Prompt -
From the entries below, pull out each line where "https" appears.
=== Begin Enclosure ===
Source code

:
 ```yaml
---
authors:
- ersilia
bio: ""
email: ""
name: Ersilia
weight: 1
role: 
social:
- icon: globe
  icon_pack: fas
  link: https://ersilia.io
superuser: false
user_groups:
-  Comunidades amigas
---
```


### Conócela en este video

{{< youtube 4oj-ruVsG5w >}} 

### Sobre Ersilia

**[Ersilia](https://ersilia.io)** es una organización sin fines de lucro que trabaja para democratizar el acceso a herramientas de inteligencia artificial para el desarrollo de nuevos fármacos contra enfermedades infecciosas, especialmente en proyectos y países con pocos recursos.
=== End Enclosure ===
=== Begin Enclosure ===
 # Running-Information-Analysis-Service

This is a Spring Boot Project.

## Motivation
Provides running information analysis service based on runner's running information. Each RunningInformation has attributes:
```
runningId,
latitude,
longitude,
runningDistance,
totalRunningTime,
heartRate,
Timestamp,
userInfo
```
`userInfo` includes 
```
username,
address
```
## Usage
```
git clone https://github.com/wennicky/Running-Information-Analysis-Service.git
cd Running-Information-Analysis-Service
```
=== End Enclosure ===
Exercise solution -
  link: https://ersilia.io
**[Ersilia](https://ersilia.io)** es una organización sin fines de lucro que trabaja para democratizar el acceso a herramientas de inteligencia artificial para el desarrollo de nuevos fármacos contra enfermedades infecciosas, especialmente en proyectos y países con pocos recursos.
git clone https://github.com/wennicky/Running-Information-Analysis-Service.git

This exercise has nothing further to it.